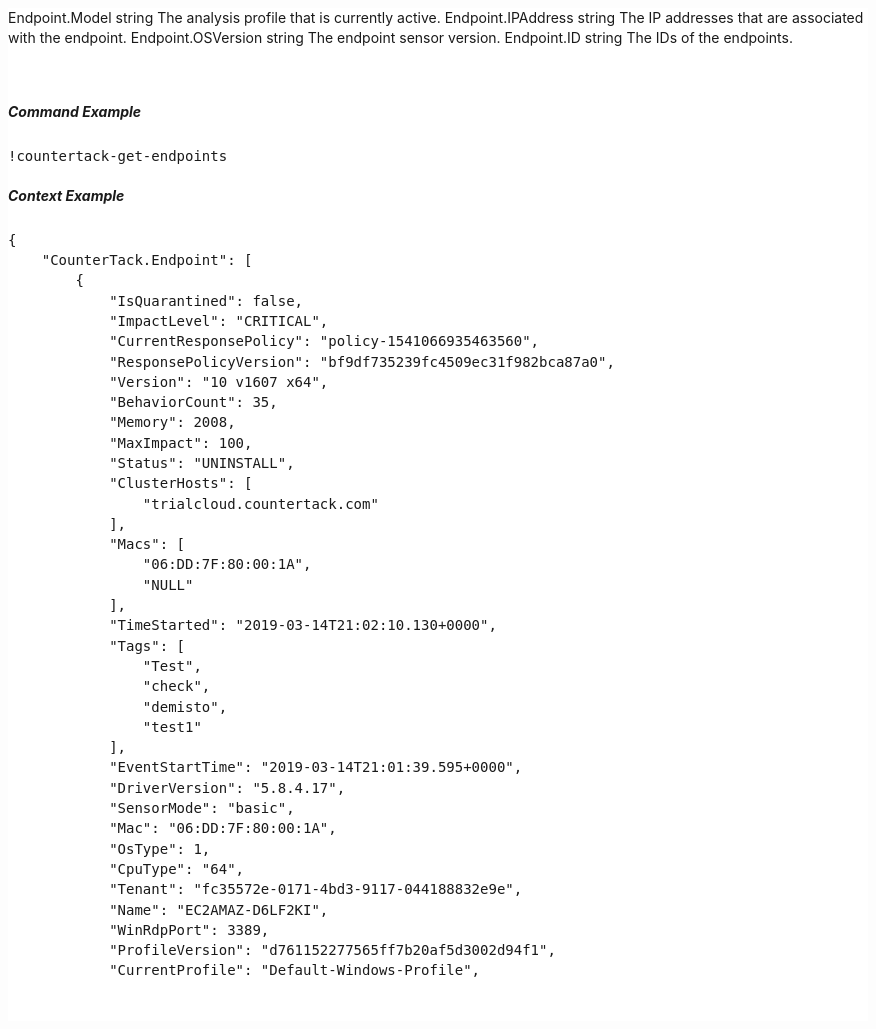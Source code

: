<td style="width: 323.4px;">Endpoint.Model</td>
<td style="width: 58.6px;">string</td>
<td style="width: 357px;">The analysis profile that is currently active.</td>
</tr>
<tr>
<td style="width: 323.4px;">Endpoint.IPAddress</td>
<td style="width: 58.6px;">string</td>
<td style="width: 357px;">The IP addresses that are associated with the endpoint.</td>
</tr>
<tr>
<td style="width: 323.4px;">Endpoint.OSVersion</td>
<td style="width: 58.6px;">string</td>
<td style="width: 357px;">The endpoint sensor version.</td>
</tr>
<tr>
<td style="width: 323.4px;">Endpoint.ID</td>
<td style="width: 58.6px;">string</td>
<td style="width: 357px;">The IDs of the endpoints.</td>
</tr>
</tbody>
</table>
<p> </p>
<h5 class="code-line" data-line-start="104" data-line-end="105">
<a id="Command_Example_104"></a>Command Example</h5>
<pre>!countertack-get-endpoints</pre>
<h5 class="code-line" data-line-start="107" data-line-end="108">
<a id="Context_Example_107"></a>Context Example</h5>
<pre>{
    "CounterTack.Endpoint": [
        {
            "IsQuarantined": false, 
            "ImpactLevel": "CRITICAL", 
            "CurrentResponsePolicy": "policy-1541066935463560", 
            "ResponsePolicyVersion": "bf9df735239fc4509ec31f982bca87a0", 
            "Version": "10 v1607 x64", 
            "BehaviorCount": 35, 
            "Memory": 2008, 
            "MaxImpact": 100, 
            "Status": "UNINSTALL", 
            "ClusterHosts": [
                "trialcloud.countertack.com"
            ], 
            "Macs": [
                "06:DD:7F:80:00:1A", 
                "NULL"
            ], 
            "TimeStarted": "2019-03-14T21:02:10.130+0000", 
            "Tags": [
                "Test", 
                "check", 
                "demisto", 
                "test1"
            ], 
            "EventStartTime": "2019-03-14T21:01:39.595+0000", 
            "DriverVersion": "5.8.4.17", 
            "SensorMode": "basic", 
            "Mac": "06:DD:7F:80:00:1A", 
            "OsType": 1, 
            "CpuType": "64", 
            "Tenant": "fc35572e-0171-4bd3-9117-044188832e9e", 
            "Name": "EC2AMAZ-D6LF2KI", 
            "WinRdpPort": 3389, 
            "ProfileVersion": "d761152277565ff7b20af5d3002d94f1", 
            "CurrentProfile": "Default-Windows-Profile", 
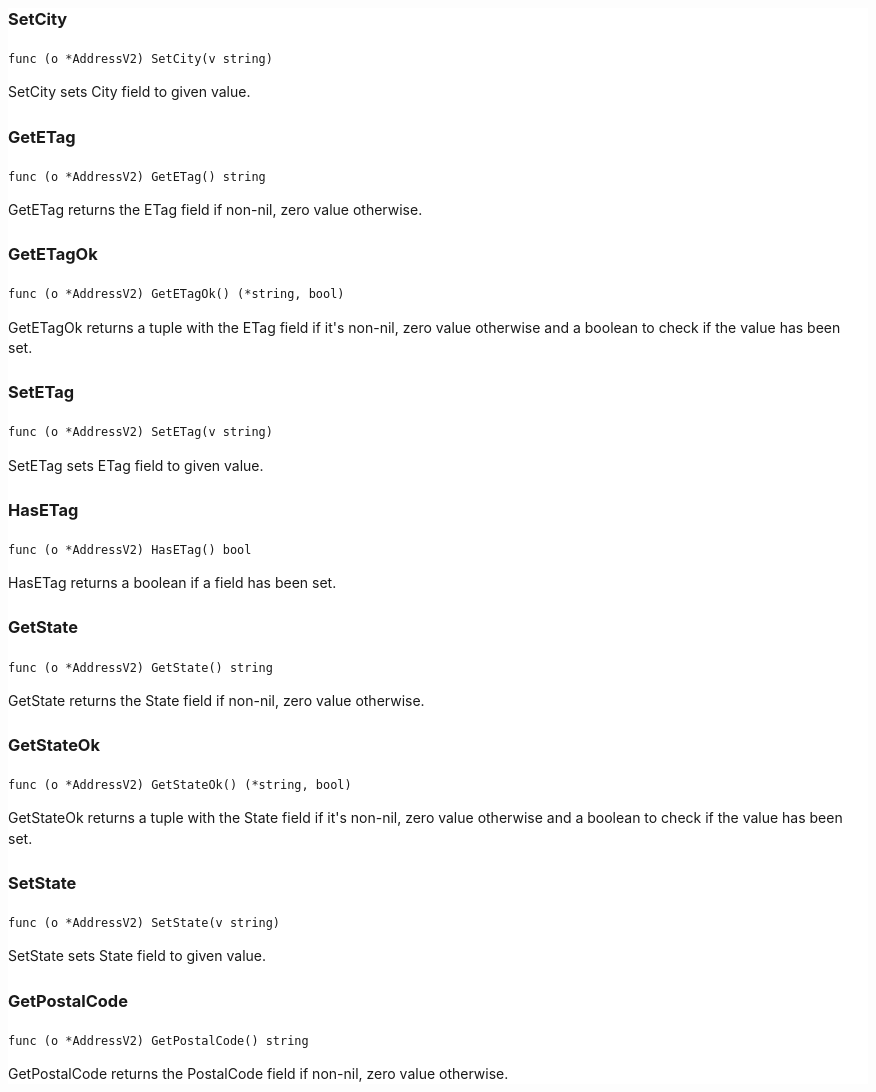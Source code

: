 ### SetCity

`func (o *AddressV2) SetCity(v string)`

SetCity sets City field to given value.


### GetETag

`func (o *AddressV2) GetETag() string`

GetETag returns the ETag field if non-nil, zero value otherwise.

### GetETagOk

`func (o *AddressV2) GetETagOk() (*string, bool)`

GetETagOk returns a tuple with the ETag field if it's non-nil, zero value otherwise
and a boolean to check if the value has been set.

### SetETag

`func (o *AddressV2) SetETag(v string)`

SetETag sets ETag field to given value.

### HasETag

`func (o *AddressV2) HasETag() bool`

HasETag returns a boolean if a field has been set.

### GetState

`func (o *AddressV2) GetState() string`

GetState returns the State field if non-nil, zero value otherwise.

### GetStateOk

`func (o *AddressV2) GetStateOk() (*string, bool)`

GetStateOk returns a tuple with the State field if it's non-nil, zero value otherwise
and a boolean to check if the value has been set.

### SetState

`func (o *AddressV2) SetState(v string)`

SetState sets State field to given value.


### GetPostalCode

`func (o *AddressV2) GetPostalCode() string`

GetPostalCode returns the PostalCode field if non-nil, zero value otherwise.
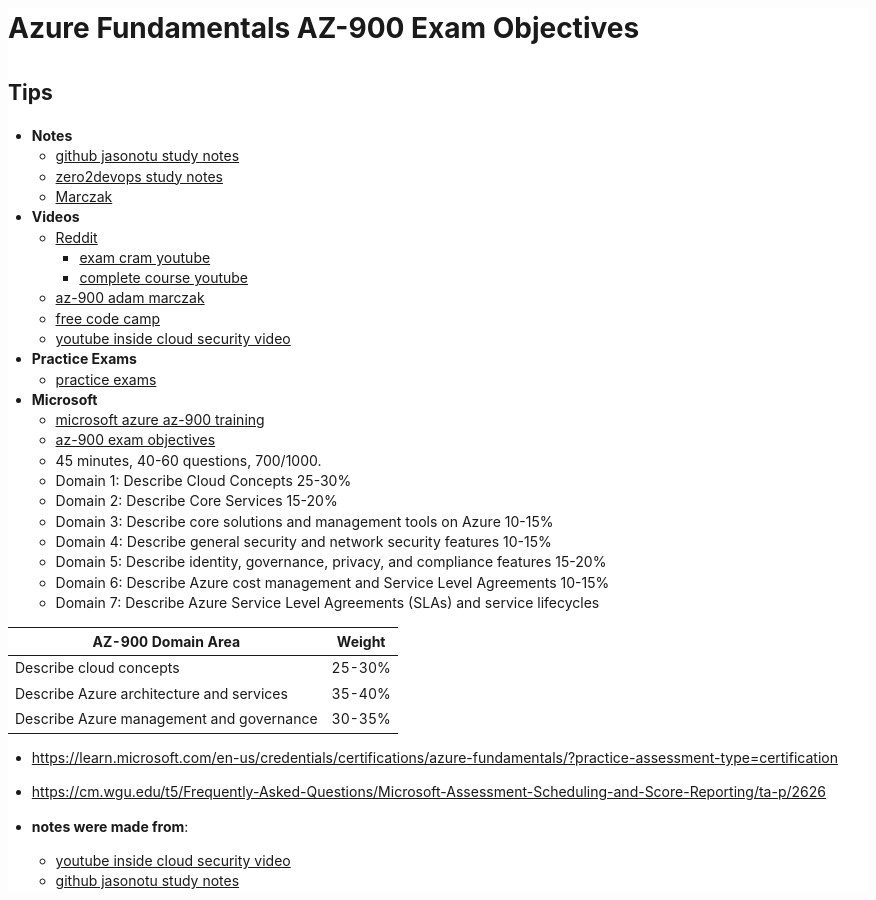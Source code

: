 # Azure Fundamentals AZ-900 Exam Objectives

## Tips

- **Notes**
  - [github jasonotu study notes](https://github.com/undergroundwires/Azure-in-bullet-points/tree/master/AZ-900%20Microsoft%20Azure%20Fundamentals)
  - [zero2devops study notes](https://www.zero2devops.com/blog/azure-fundamentals-study-guide)
  - [Marczak](https://marczak.io/az-900/)
- **Videos**
  - [Reddit](https://www.reddit.com/r/AZURE/comments/14yk02t/questions_about_az900_exam/)
    - [exam cram youtube](https://www.youtube.com/watch?v=tQp1YkB2Tgs)
    - [complete course youtube](https://www.youtube.com/watch?v=pY0LnKiDwRA&list=PLlVtbbG169nED0_vMEniWBQjSoxTsBYS3)
  - [az-900 adam marczak](https://www.youtube.com/playlist?list=PLGjZwEtPN7j-Q59JYso3L4_yoCjj2syrM)
  - [free code camp](https://www.youtube.com/watch?v=NKEFWyqJ5XA)
  - [youtube inside cloud security video](https://www.youtube.com/watch?v=8n-kWJetQRk)
- **Practice Exams**
  - [practice exams](https://certification.kananinirav.com/az-900-microsoft-azure-fundamentals/practice-exam/exams.html)
- **Microsoft**
  - [microsoft azure az-900 training](https://learn.microsoft.com/en-us/training/courses/az-900t00)
  - [az-900 exam objectives](https://learn.microsoft.com/en-us/credentials/certifications/resources/study-guides/az-900)
  - 45 minutes, 40-60 questions, 700/1000.
  - Domain 1: Describe Cloud Concepts 25-30%
  - Domain 2: Describe Core Services 15-20%
  - Domain 3: Describe core solutions and management tools on Azure 10-15%
  - Domain 4: Describe general security and network security features 10-15%
  - Domain 5: Describe identity, governance, privacy, and compliance features 15-20%
  - Domain 6: Describe Azure cost management and Service Level Agreements 10-15%
  - Domain 7: Describe Azure Service Level Agreements (SLAs) and service lifecycles

| AZ-900 Domain Area                       | Weight |
| ---------------------------------------- | ------ |
| Describe cloud concepts                  | 25-30% |
| Describe Azure architecture and services | 35-40% |
| Describe Azure management and governance | 30-35% |

- <https://learn.microsoft.com/en-us/credentials/certifications/azure-fundamentals/?practice-assessment-type=certification>
- <https://cm.wgu.edu/t5/Frequently-Asked-Questions/Microsoft-Assessment-Scheduling-and-Score-Reporting/ta-p/2626>

- **notes were made from**:
  - [youtube inside cloud security video](https://www.youtube.com/watch?v=8n-kWJetQRk)
  - [github jasonotu study notes](https://github.com/undergroundwires/Azure-in-bullet-points/tree/master/AZ-900%20Microsoft%20Azure%20Fundamentals)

****************

• **BRIEF**:
Reproduce, word for word and in full, only the lines above that start at the line with "Fundamentals AZ-900 Exam Objectives" and run through the line with "- [az-900 exam", both ends included.

• **OUTPUT OF THE TASK**:
: # Azure Fundamentals AZ-900 Exam Objectives

## Tips

- **Notes**
  - [github jasonotu study notes](https://github.com/undergroundwires/Azure-in-bullet-points/tree/master/AZ-900%20Microsoft%20Azure%20Fundamentals)
  - [zero2devops study notes](https://www.zero2devops.com/blog/azure-fundamentals-study-guide)
  - [Marczak](https://marczak.io/az-900/)
- **Videos**
  - [Reddit](https://www.reddit.com/r/AZURE/comments/14yk02t/questions_about_az900_exam/)
    - [exam cram youtube](https://www.youtube.com/watch?v=tQp1YkB2Tgs)
    - [complete course youtube](https://www.youtube.com/watch?v=pY0LnKiDwRA&list=PLlVtbbG169nED0_vMEniWBQjSoxTsBYS3)
  - [az-900 adam marczak](https://www.youtube.com/playlist?list=PLGjZwEtPN7j-Q59JYso3L4_yoCjj2syrM)
  - [free code camp](https://www.youtube.com/watch?v=NKEFWyqJ5XA)
  - [youtube inside cloud security video](https://www.youtube.com/watch?v=8n-kWJetQRk)
- **Practice Exams**
  - [practice exams](https://certification.kananinirav.com/az-900-microsoft-azure-fundamentals/practice-exam/exams.html)
- **Microsoft**
  - [microsoft azure az-900 training](https://learn.microsoft.com/en-us/training/courses/az-900t00)
  - [az-900 exam objectives](https://learn.microsoft.com/en-us/credentials/certifications/resources/study-guides/az-900)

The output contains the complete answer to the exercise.